Jack smiled big. Tina had never noticed that he had a couple of gold teeth halfway back on one side, but she noticed them now. “We’re just going to have to talk you down,” he said. “Nice and easy. That’s all there is to it.”
Before long a tiny bit of the old sparkle returned to Tina’s eyes. Stacey saw it happen as she pushed through the swinging door from the kitchen, a bucket of ice in each hand. “What’s up with you two?” she asked.
“Tina’s feeling the weight of the world.”
“Tell me about it,” Stacey said. Jack slid the steel door open for her and she emptied the first bucket into the bin.
“You haven’t heard?”
“Oh, I’ve heard all right.” She tipped out the second bucket, and raised her voice over the crash of ice cubes. “Haven’t you heard?”
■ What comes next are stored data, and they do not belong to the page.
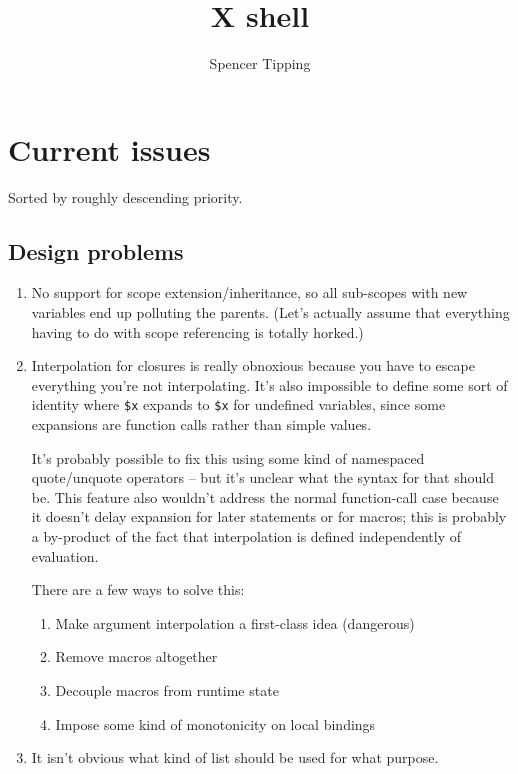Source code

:\documentclass{report}
\title{X shell}
\author{Spencer Tipping}
\begin{document}
\maketitle{}
\tableofcontents{}


\chapter{Current issues}\label{chp:current-issues}
  Sorted by roughly descending priority.

\section{Design problems}\label{sec:design-problems}
\begin{enumerate}
\item{}
  \label{item:no-scope-extension}
  No support for scope extension/inheritance, so all sub-scopes with new
  variables end up polluting the parents. (Let's actually assume that
  everything having to do with scope referencing is totally horked.)

\item{}
  \label{item:obnoxious-closures}
  Interpolation for closures is really obnoxious because you have to
  escape everything you're not interpolating. It's also impossible to
  define some sort of identity where \verb|$x| expands to \verb|$x| for
  undefined variables, since some expansions are function calls rather
  than simple values.

  It's probably possible to fix this using some kind of namespaced
  quote/unquote operators -- but it's unclear what the syntax for that
  should be. This feature also wouldn't address the normal function-call
  case because it doesn't delay expansion for later statements or for
  macros; this is probably a by-product of the fact that interpolation is
  defined independently of evaluation.

  There are a few ways to solve this:

\begin{enumerate}
\item{Make argument interpolation a first-class idea (dangerous)}
\item{Remove macros altogether}
\item{Decouple macros from runtime state}
\item{Impose some kind of monotonicity on local bindings}
\end{enumerate}

\item{}
  \label{item:what-kind-of-list}
  It isn't obvious what kind of list should be used for what purpose.


\end{enumerate}
\end{document}
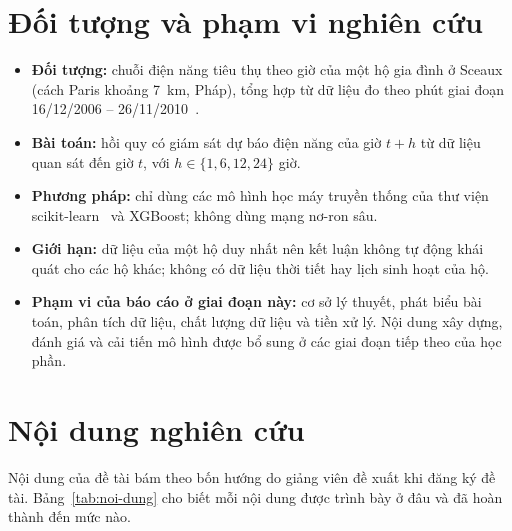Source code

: \documentclass[../main.tex]{subfiles}
\begin{document}
\section*{Đối tượng và phạm vi nghiên cứu}
\begin{itemize}
    \item \textbf{Đối tượng:} chuỗi điện năng tiêu thụ theo giờ của một hộ gia đình ở Sceaux (cách Paris khoảng 7~km, Pháp), tổng hợp từ dữ liệu đo theo phút giai đoạn 16/12/2006 -- 26/11/2010~\cite{hebrail2006uci}.
    \item \textbf{Bài toán:} hồi quy có giám sát dự báo điện năng của giờ $t+h$ từ dữ liệu quan sát đến giờ $t$, với $h \in \{1, 6, 12, 24\}$ giờ.
    \item \textbf{Phương pháp:} chỉ dùng các mô hình học máy truyền thống của thư viện scikit-learn~\cite{pedregosa2011scikit} và XGBoost; không dùng mạng nơ-ron sâu.
    \item \textbf{Giới hạn:} dữ liệu của một hộ duy nhất nên kết luận không tự động khái quát cho các hộ khác; không có dữ liệu thời tiết hay lịch sinh hoạt của hộ.
    \item \textbf{Phạm vi của báo cáo ở giai đoạn này:} cơ sở lý thuyết, phát biểu bài toán, phân tích dữ liệu, chất lượng dữ liệu và tiền xử lý. Nội dung xây dựng, đánh giá và cải tiến mô hình được bổ sung ở các giai đoạn tiếp theo của học phần.
\end{itemize}

\section*{Nội dung nghiên cứu}
Nội dung của đề tài bám theo bốn hướng do giảng viên đề xuất khi đăng ký đề tài. Bảng~\ref{tab:noi-dung} cho biết mỗi nội dung được trình bày ở đâu và đã hoàn thành đến mức nào.
\end{document}
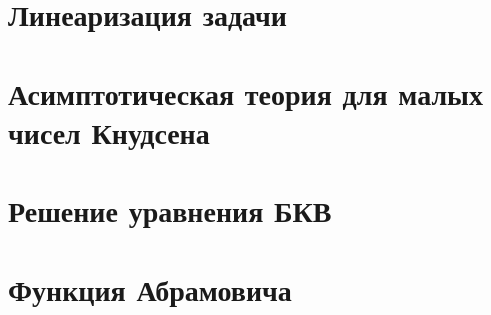 \section{Линеаризация задачи}

\section{Асимптотическая теория для малых чисел Кнудсена}

\section{Решение уравнения БКВ}

\section{Функция Абрамовича}
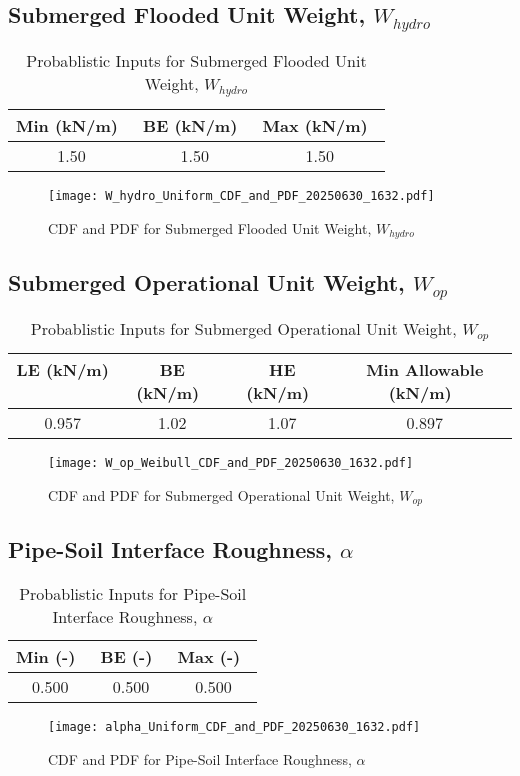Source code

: \documentclass{article}
\begin{document}
\subsection*{Submerged Flooded Unit Weight, $W_{hydro}$}
\begin{table}[h!]
\centering
\caption{Probablistic Inputs for Submerged Flooded Unit Weight, $W_{hydro}$}
\begin{tabular}{|c|c|c|}
\hline
Min (kN/m)\ & BE (kN/m)\ & Max (kN/m)\ \\
\hline
1.50 & 1.50 & 1.50 \\
\hline
\end{tabular}
\end{table}
\begin{figure}[h!]
\centering
\texttt{[image: W\_hydro\_Uniform\_CDF\_and\_PDF\_20250630\_1632.pdf]}
\caption{CDF and PDF for Submerged Flooded Unit Weight, $W_{hydro}$}
\end{figure}
\clearpage
\subsection*{Submerged Operational Unit Weight, $W_{op}$}
\begin{table}[h!]
\centering
\caption{Probablistic Inputs for Submerged Operational Unit Weight, $W_{op}$}
\begin{tabular}{|c|c|c|c|}
\hline
LE (kN/m) \ & BE (kN/m)\ & HE (kN/m)\ & Min Allowable (kN/m)\ \\
\hline
0.957 & 1.02 & 1.07 & 0.897 \\
\hline
\end{tabular}
\end{table}
\begin{figure}[h!]
\centering
\texttt{[image: W\_op\_Weibull\_CDF\_and\_PDF\_20250630\_1632.pdf]}
\caption{CDF and PDF for Submerged Operational Unit Weight, $W_{op}$}
\end{figure}
\clearpage
\subsection*{Pipe-Soil Interface Roughness, $\alpha$}
\begin{table}[h!]
\centering
\caption{Probablistic Inputs for Pipe-Soil Interface Roughness, $\alpha$}
\begin{tabular}{|c|c|c|}
\hline
Min (-)\ & BE (-)\ & Max (-)\ \\
\hline
0.500 & 0.500 & 0.500 \\
\hline
\end{tabular}
\end{table}
\begin{figure}[h!]
\centering
\texttt{[image: alpha\_Uniform\_CDF\_and\_PDF\_20250630\_1632.pdf]}
\caption{CDF and PDF for Pipe-Soil Interface Roughness, $\alpha$}
\end{figure}
\clearpage
\end{document}
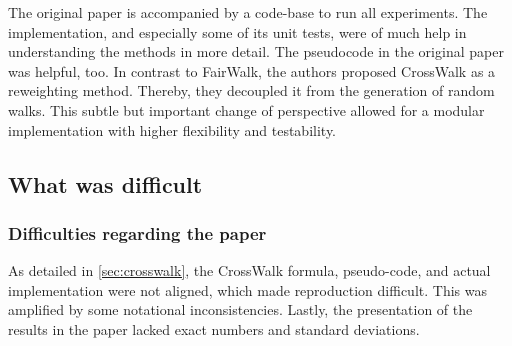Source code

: 

The original paper is accompanied by a code-base to run all experiments. The implementation, and especially some of its unit tests, were of much help in understanding the methods in more detail. The pseudocode in the original paper was helpful, too.
In contrast to FairWalk, the authors proposed CrossWalk as a reweighting method. Thereby, they decoupled it from the generation of random walks. This subtle but important change of perspective allowed for a modular implementation with higher flexibility and testability.

\subsection{What was difficult}
\label{subsec:difficult}




\subsubsection*{Difficulties regarding the paper}
As detailed in \autoref{sec:crosswalk}, the CrossWalk formula, pseudo-code, and actual implementation were not aligned, which made reproduction difficult. This was amplified by some notational inconsistencies. Lastly, the presentation of the results in the paper lacked exact numbers and standard deviations. 

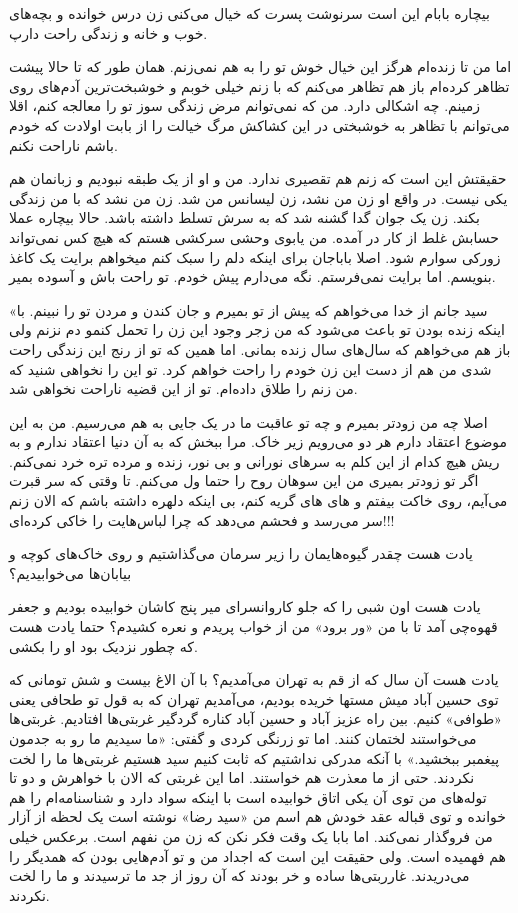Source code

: \documentclass[12pt,a4paper]{book}
\begin{document}
بیچاره بابام این است سرنوشت پسرت که خیال می‌کنی زن درس خوانده و بچه‌های خوب و خانه و زندگی راحت دارپ.

اما من تا زنده‌ام هرگز این خیال خوش تو را به هم نمی‌زنم. همان طور که تا حالا پیشت تظاهر کرده‌ام باز هم تظاهر می‌کنم که با زنم خیلی خوبم و خوشبخت‌ترین آدم‌های روی زمینم. چه اشکالی دارد. من که نمی‌توانم مرض زندگی سوز تو را معالجه کنم، اقلا می‌توانم با تظاهر به خوشبختی در این کشاکش مرگ خیالت را از بابت اولادت که خودم باشم ناراحت نکنم.

حقیقتش این است که زنم هم تقصیری ندارد. من و او از یک طبقه نبودیم و زبانمان هم یکی نیست. در واقع او زن من نشد، زن لیسانس من شد. زن من نشد که با من زندگی بکند. زن یک جوان گدا گشنه شد که به سرش تسلط داشته باشد. حالا بیچاره عملا حسابش غلط از کار در آمده. من یابوی وحشی سرکشی هستم که هیچ کس نمی‌تواند زورکی سوارم شود. اصلا باباجان برای اینکه دلم را سبک کنم میخواهم برایت یک کاغذ بنویسم. اما برایت نمی‌فرستم. نگه می‌دارم پیش خودم. تو راحت باش و آسوده بمیر.

«سید جانم از خدا می‌خواهم که پیش از تو بمیرم و جان کندن و مردن تو را نبینم. با اینکه زنده بودن تو باعث می‌شود که من زجر وجود این زن را تحمل کنمو دم نزنم ولی باز هم می‌خواهم که سال‌های سال زنده بمانی. اما همین که تو از رنج این زندگی راحت شدی من هم از دست این زن خودم را راحت خواهم کرد. تو این را نخواهی شنید که من زنم را طلاق داده‌ام. تو از این قضیه ناراحت نخواهی شد.

اصلا چه من زودتر بمیرم و چه تو عاقبت ما در یک جایی به هم می‌رسیم. من به این موضوع اعتقاد دارم هر دو می‌رویم زیر خاک. مرا ببخش که به آن دنیا اعتقاد ندارم و به ریش هیچ کدام از این کلم به سرهای نورانی و بی نور، زنده و مرده تره خرد نمی‌کنم. اگر تو زودتر بمیری من این سوهان روح را حتما ول می‌کنم. تا وقتی که سر قبرت می‌آیم، روی خاکت بیفتم و های های گریه کنم، بی اینکه دلهره داشته باشم که الان زنم سر می‌رسد و فحشم می‌دهد که چرا لباس‌هایت را خاکی کرده‌ای!!!

یادت هست چقدر گیوه‌هایمان را زیر سرمان می‌گذاشتیم و روی خاک‌های کوچه و بیابان‌ها می‌خوابیدیم؟

یادت هست اون شبی را که جلو کاروانسرای میر پنج کاشان خوابیده بودیم و جعفر قهوه‌چی آمد تا با من «ور برود» من از خواب پریدم و نعره کشیدم؟ حتما یادت هست که چطور نزدیک بود او را بکشی.

یادت هست آن سال که از قم به تهران می‌آمدیم؟ با آن الاغ بیست و شش تومانی که توی حسین آباد میش مستها خریده بودیم، می‌آمدیم تهران که به قول تو طحافی یعنی «طوافی» کنیم. بین راه عزیز آباد و حسین آباد کناره گردگیر غربتی‌ها افتادیم. غربتی‌ها می‌خواستند لختمان کنند. اما تو زرنگی کردی و گفتی: «ما سیدیم ما رو به جدمون پیغمبر ببخشید.» با آنکه مدرکی نداشتیم که ثابت کنیم سید هستیم غربتی‌ها ما را لخت نکردند. حتی از ما معذرت هم خواستند. اما این غربتی‌ که الان با خواهرش و دو تا توله‌های من توی آن یکی اتاق خوابیده است با اینکه سواد دارد و شناسنامه‌ام را هم خوانده و توی قباله عقد خودش هم اسم من «سید رضا» نوشته است یک لحظه از آزار من فروگذار نمی‌کند. اما بابا یک وقت فکر نکن که زن من نفهم است. برعکس خیلی هم فهمیده است. ولی حقیقت این است که اجداد من و تو آدم‌هایی بودن که همدیگر را می‌دریدند. غارربتی‌ها ساده و خر بودند که آن روز از جد ما ترسیدند و ما را لخت نکردند. 
\end{document}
Tina looked puzzled. “Heard what?”
“I thought everybody knew by now. I mean, I wasn’t in any hurry to let it get out, but I spent the better part of the afternoon telling the state troopers and all—”
“Let what get out? Told the state troopers what? I haven’t heard
anything.
” Tina had a desperate look on her face that said
one more piece of bad news, and this woman will go straight back to the edge and over it.
Stacey slid one bucket inside the other and set them down on the perforated rubber mat that covered the floor behind the bar. By the end of the night that mat would be slippery with spilled beer and melted ice, slimy with stray bits of Chex Mix decomposing into a wet goo, but for now it was pretty dry and even relatively clean. “I figured everybody’d know by now.”